Personal information
- Date of birth: 14 May 1989 (age 36)
- Place of birth: Accra, Ghana
- Position(s): Midfielder, Winger

Team information
- Current team: Singida Fountain Gate
- Number: 11

Senior career*
- Years: Team / Apps / (Gls)
- 2012–2017: Ebusua Dwarfs
- 2017–2019: Simba
- 2020–2021: Legon Cities
- 2021–: Singida Fountain Gate

= Nicholas Gyan =

Ghanaian professional footballer

Nicholas Gyan (born 14 May 1989) is a Ghanaian footballer who plays as a midfielder or winger for Singida Fountain Gate a Tanzanian Premier League team. He previously played for Ghanaian Premier League sides Legon Cities FC and Ebusua Dwarfs. In 2017, he played 25 league matches and scored 11 goals helping Dwarfs to a 4th-place finish.

He secured a deal to Simba SC in Tanzania, where he won the Tanzanian Premier League back-to-back in the 2017–18, 2018–19 seasons. At the international level, he was a member of the Black Stars B team in 2017.

== Career ==

=== Ebusua Dwarfs ===
Gyan played for Cape coast based team Ebusua Dwarfs in 2012 to 2017. On 4 May 2016, he became the first player to score at the Cape Coast Sports Stadium when scored for his side in 1–1 draw against their fierce rivals Venomous Vipers as a part of an official opening of the stadium. He played 28 league matches and scored 6 goals during the 2016 Ghana Premier League season. He served as captain for the side in 2017. During the 2017 Ghana Premier League season, he played 25 league matches and scored 11 goals helping Dwarfs to a 4th-place finish.

=== Simba SC ===
Gyan moved to Tanzanian league giants Simba S.C. in 2017. He played for the club from 2017 to 2019. During his time with the club he won two league titles in both seasons, in 2017–18 season and 2018–19 season. He also competed for the club in the CAF Champions League and the CAF Confederation Cup. He left the club after his contract with the club expired in 2019. He was linked with a move to Black Leopards F.C., as the team showed interest in signing him after his contract with Simba expired. He later went on a trial with the club but was not offered a contract. He went further ahead for another trial with Baroka F.C.

=== Legon Cities ===
In December 2019, Gyan signed for Dormaa-based side Aduana Stars. However, his deal with the club later fell through and he joined Accra-based club Legon Cities in March 2020 on a two-year deal ahead of the 2020–21 Ghana Premier League. He made his debut for the club on 3 January 2021, playing the first 45 minutes in a 1–0 loss to Liberty Professionals via a penalty from Abraham Wayo. After playing four matches for Legon Cities, he wrote to the club to terminate his contract, stating that he was no longer happy working with the club. The club later responded that the two parties had mutually ended their contract.

=== Diamond Trust ===
In September 2021, Gyan signed for Tanzanian Division One team Diamond Trust Bank FC as part of the team's quest of gaining promotion to the Tanzanian top-flight next season.

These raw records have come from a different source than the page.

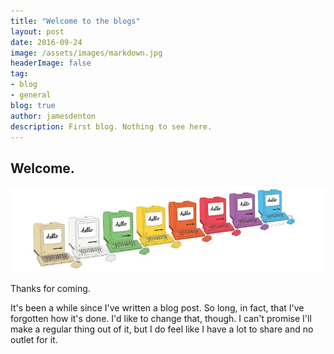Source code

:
 ```yaml
---
title: "Welcome to the blogs"
layout: post
date: 2016-09-24
image: /assets/images/markdown.jpg
headerImage: false
tag:
- blog
- general
blog: true
author: jamesdenton
description: First blog. Nothing to see here.
---
```


## Welcome.

![8 Macs in a row by nealcampbell](/assets/images/2016-09-25-first-blog/8macs.jpg)

Thanks for coming.

It's been a while since I've written a blog post. So long, in fact, that I've forgotten how it's done. I'd like to change that, though. I can't promise I'll make a regular thing out of it, but I do feel like I have a lot to share and no outlet for it.

<!--more-->
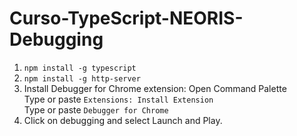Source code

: # Curso-TypeScript-NEORIS-Debugging

1) ```npm install -g typescript``` <br>
2) ```npm install -g http-server``` <br>
3) Install Debugger for Chrome extension:
   Open Command Palette <br>
   Type or paste ```Extensions: Install Extension``` <br>
   Type or paste ```Debugger for Chrome``` <br>
4) Click on debugging and select Launch and Play.
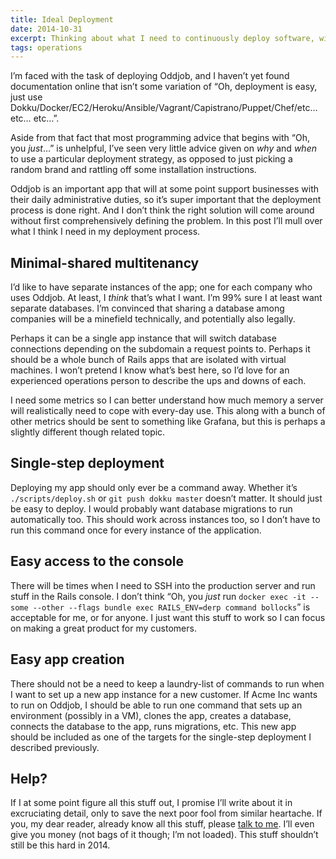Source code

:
```yaml
---
title: Ideal Deployment
date: 2014-10-31
excerpt: Thinking about what I need to continuously deploy software, without all the hipster complexity.
tags: operations
---
```


I’m faced with the task of deploying Oddjob, and I haven’t yet found
documentation online that isn’t some variation of “Oh, deployment is easy, just
use Dokku/Docker/EC2/Heroku/Ansible/Vagrant/Capistrano/Puppet/Chef/etc… etc…
etc…”.

Aside from that fact that most programming advice that begins with “Oh, you
*just*…” is unhelpful, I’ve seen very little advice given on *why* and *when*
to use a particular deployment strategy, as opposed to just picking a random
brand and rattling off some installation instructions.

Oddjob is an important app that will at some point support businesses with
their daily administrative duties, so it’s super important that the deployment
process is done right. And I don’t think the right solution will come around
without first comprehensively defining the problem. In this post I’ll mull over
what I think I need in my deployment process.

## Minimal-shared multitenancy

I’d like to have separate instances of the app; one for each company who uses
Oddjob. At least, I *think* that’s what I want. I’m 99% sure I at least want
separate databases. I’m convinced that sharing a database among companies will
be a minefield technically, and potentially also legally.

Perhaps it can be a single app instance that will switch database connections
depending on the subdomain a request points to. Perhaps it should be a whole
bunch of Rails apps that are isolated with virtual machines. I won’t pretend I
know what’s best here, so I’d love for an experienced operations person to
describe the ups and downs of each.

I need some metrics so I can better understand how much memory a server will
realistically need to cope with every-day use. This along with a bunch of other
metrics should be sent to something like Grafana, but this is perhaps a
slightly different though related topic.

## Single-step deployment

Deploying my app should only ever be a command away. Whether it’s
`./scripts/deploy.sh` or `git push dokku master` doesn’t matter. It should just
be easy to deploy. I would probably want database migrations to run
automatically too. This should work across instances too, so I don’t have to
run this command once for every instance of the application.

## Easy access to the console

There will be times when I need to SSH into the production server and run stuff
in the Rails console. I don’t think “Oh, you *just* run `docker exec -it --some
--other --flags bundle exec RAILS_ENV=derp command bollocks`” is acceptable for
me, or for anyone. I just want this stuff to work so I can focus on making a
great product for my customers.

## Easy app creation

There should not be a need to keep a laundry-list of commands to run when I
want to set up a new app instance for a new customer. If Acme Inc wants to run
on Oddjob, I should be able to run one command that sets up an environment
(possibly in a VM), clones the app, creates a database, connects the database
to the app, runs migrations, etc. This new app should be included as one of the
targets for the single-step deployment I described previously.

## Help?

If I at some point figure all this stuff out, I promise I’ll write about it in
excruciating detail, only to save the next poor fool from similar heartache. If
you, my dear reader, already know all this stuff, please [talk to
me](https://twitter.com/jezenthomas). I’ll even give you money (not bags of it
though; I’m not loaded). This stuff shouldn’t still be this hard in 2014.
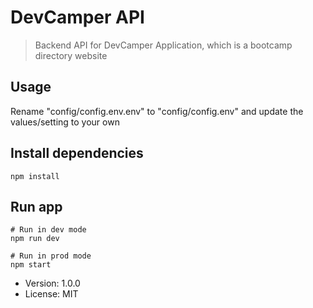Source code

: # DevCamper API

> Backend API for DevCamper Application, which is a bootcamp directory website

## Usage

Rename "config/config.env.env" to "config/config.env" and update the values/setting to your own

## Install dependencies

```
npm install
```

## Run app

```
# Run in dev mode
npm run dev

# Run in prod mode
npm start
```

- Version: 1.0.0
- License: MIT
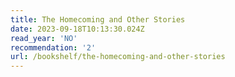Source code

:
 ```yaml
---
title: The Homecoming and Other Stories
date: 2023-09-18T10:13:30.024Z
read_year: 'NO'
recommendation: '2'
url: /bookshelf/the-homecoming-and-other-stories
---
```


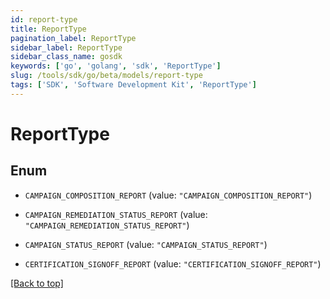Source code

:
 ```yaml
---
id: report-type
title: ReportType
pagination_label: ReportType
sidebar_label: ReportType
sidebar_class_name: gosdk
keywords: ['go', 'golang', 'sdk', 'ReportType'] 
slug: /tools/sdk/go/beta/models/report-type
tags: ['SDK', 'Software Development Kit', 'ReportType']
---
```


# ReportType

## Enum


* `CAMPAIGN_COMPOSITION_REPORT` (value: `"CAMPAIGN_COMPOSITION_REPORT"`)

* `CAMPAIGN_REMEDIATION_STATUS_REPORT` (value: `"CAMPAIGN_REMEDIATION_STATUS_REPORT"`)

* `CAMPAIGN_STATUS_REPORT` (value: `"CAMPAIGN_STATUS_REPORT"`)

* `CERTIFICATION_SIGNOFF_REPORT` (value: `"CERTIFICATION_SIGNOFF_REPORT"`)


[[Back to top]](#) 


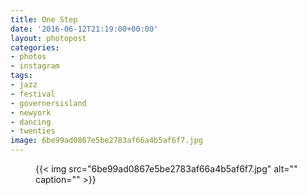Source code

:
 ```yaml
---
title: One Step
date: '2016-06-12T21:19:00+00:00'
layout: photopost
categories:
- photos
- instagram
tags:
- jazz
- festival
- governersisland
- newyork
- dancing
- twenties
image: 6be99ad0867e5be2783af66a4b5af6f7.jpg
---
```


<figure class="photo photo--square">
  {{< img src="6be99ad0867e5be2783af66a4b5af6f7.jpg" alt="" caption="" >}}

</figure>




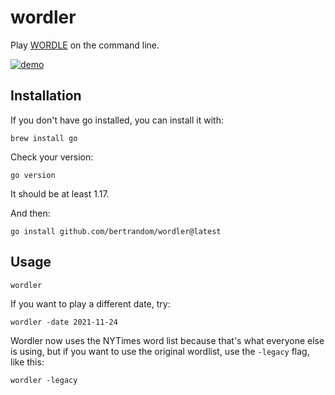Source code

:# wordler

Play [WORDLE](https://www.powerlanguage.co.uk/wordle/) on the command line.

[![demo](https://asciinema.org/a/452632.svg)](https://asciinema.org/a/452632?autoplay=1)

## Installation

If you don't have go installed, you can install it with:
```
brew install go
```

Check your version:
```
go version
```

It should be at least 1.17.

And then:

```
go install github.com/bertrandom/wordler@latest
```

## Usage

```
wordler
```

If you want to play a different date, try:
```
wordler -date 2021-11-24
```

Wordler now uses the NYTimes word list because that's what everyone else is using, but if you want to use the original wordlist, use the `-legacy` flag, like this:
```
wordler -legacy
```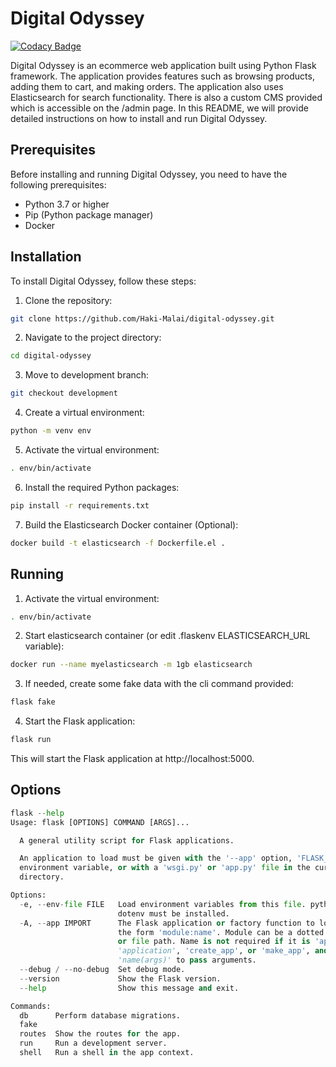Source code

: # Digital Odyssey

[![Codacy Badge](https://app.codacy.com/project/badge/Grade/d1a324ba3048458ca9b6270b6de5929e)](https://app.codacy.com/gh/Haki-Malai/digital-odyssey/dashboard?utm_source=gh&utm_medium=referral&utm_content=&utm_campaign=Badge_grade)

Digital Odyssey is an ecommerce web application built using Python Flask framework. The application provides features such as browsing products, adding them to cart, and making orders. The application also uses Elasticsearch for search functionality. There is also a custom CMS provided which is accessible on the /admin page. In this README, we will provide detailed instructions on how to install and run Digital Odyssey. 

## Prerequisites
Before installing and running Digital Odyssey, you need to have the following prerequisites:
  - Python 3.7 or higher
  - Pip (Python package manager)
  - Docker
 
## Installation
To install Digital Odyssey, follow these steps:
  1. Clone the repository:
```bash
git clone https://github.com/Haki-Malai/digital-odyssey.git
```
  2. Navigate to the project directory:
```bash
cd digital-odyssey
```
  3. Move to development branch:
```bash
git checkout development
```
  4. Create a virtual environment:
```bash
python -m venv env
```
  5. Activate the virtual environment:
```bash
. env/bin/activate
```
  6. Install the required Python packages:
```bash
pip install -r requirements.txt
```
  7. Build the Elasticsearch Docker container (Optional):
```bash
docker build -t elasticsearch -f Dockerfile.el .
```
## Running
  1. Activate the virtual environment:
```bash
. env/bin/activate
```
  2. Start elasticsearch container (or edit .flaskenv ELASTICSEARCH_URL variable):
```bash
docker run --name myelasticsearch -m 1gb elasticsearch
```
  3. If needed, create some fake data with the cli command provided:
```bash
flask fake
```
  4. Start the Flask application:
```bash
flask run
```
This will start the Flask application at http://localhost:5000.
 
## Options
```python
flask --help
Usage: flask [OPTIONS] COMMAND [ARGS]...

  A general utility script for Flask applications.

  An application to load must be given with the '--app' option, 'FLASK_APP'
  environment variable, or with a 'wsgi.py' or 'app.py' file in the current
  directory.

Options:
  -e, --env-file FILE   Load environment variables from this file. python-
                        dotenv must be installed.
  -A, --app IMPORT      The Flask application or factory function to load, in
                        the form 'module:name'. Module can be a dotted import
                        or file path. Name is not required if it is 'app',
                        'application', 'create_app', or 'make_app', and can be
                        'name(args)' to pass arguments.
  --debug / --no-debug  Set debug mode.
  --version             Show the Flask version.
  --help                Show this message and exit.

Commands:
  db      Perform database migrations.
  fake
  routes  Show the routes for the app.
  run     Run a development server.
  shell   Run a shell in the app context.

```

== International career ==
Gyan was a member of the Black Stars B team in 2017. He was a part of the call ups for the 2018 African Nations Championship qualifiers and part of the team preparing for the qualifiers against Burkina Faso before his switch to Tanzania.

== Style of play ==
Gyan is known for his versatility and his ability to play across all positions upfront. He has played in a variety of positions: though mainly starting out as a right midfielder or winger, he has also experienced game-time as a centre forward when he played for Ebusua Dwarfs in 2017, when he scored 11 goals in 25 matches. He has also featured as a second striker with a free role behind the striker as well.

Between 2017 and 2019 when Gyan moved to Simba SC, aside from being used as a winger, he was mostly being played as defender, deployed as a right-sided full-back or wing-back.